• _Material provided_:
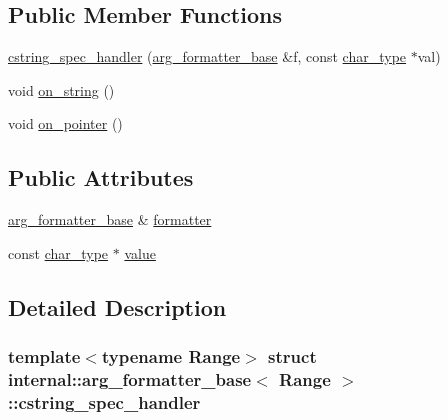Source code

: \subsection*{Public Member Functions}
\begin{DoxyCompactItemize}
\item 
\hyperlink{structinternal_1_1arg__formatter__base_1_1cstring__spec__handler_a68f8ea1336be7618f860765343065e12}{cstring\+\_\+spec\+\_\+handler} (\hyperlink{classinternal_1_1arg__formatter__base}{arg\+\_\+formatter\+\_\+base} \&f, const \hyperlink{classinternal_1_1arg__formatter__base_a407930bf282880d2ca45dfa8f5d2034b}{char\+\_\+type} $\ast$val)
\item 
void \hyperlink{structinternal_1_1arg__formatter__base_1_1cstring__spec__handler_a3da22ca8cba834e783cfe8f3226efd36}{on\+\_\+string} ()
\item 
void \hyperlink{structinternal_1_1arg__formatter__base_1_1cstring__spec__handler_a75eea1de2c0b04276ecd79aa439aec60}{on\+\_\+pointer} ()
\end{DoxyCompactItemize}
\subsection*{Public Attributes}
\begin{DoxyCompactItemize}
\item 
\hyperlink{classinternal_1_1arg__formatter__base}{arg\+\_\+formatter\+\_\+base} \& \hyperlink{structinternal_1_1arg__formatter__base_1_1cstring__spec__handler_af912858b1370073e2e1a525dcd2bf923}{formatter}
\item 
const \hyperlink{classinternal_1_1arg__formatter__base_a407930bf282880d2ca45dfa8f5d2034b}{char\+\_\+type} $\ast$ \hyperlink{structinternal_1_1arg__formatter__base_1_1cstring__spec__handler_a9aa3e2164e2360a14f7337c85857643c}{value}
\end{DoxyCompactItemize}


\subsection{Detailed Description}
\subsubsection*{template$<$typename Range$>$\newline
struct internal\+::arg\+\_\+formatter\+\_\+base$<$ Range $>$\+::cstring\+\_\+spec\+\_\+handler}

• _Task description_: Gather each line of the listing that holds the string "Range".

• _Written solution_:
\subsubsection*{template$<$typename Range$>$\newline
struct internal\+::arg\+\_\+formatter\+\_\+base$<$ Range $>$\+::cstring\+\_\+spec\+\_\+handler}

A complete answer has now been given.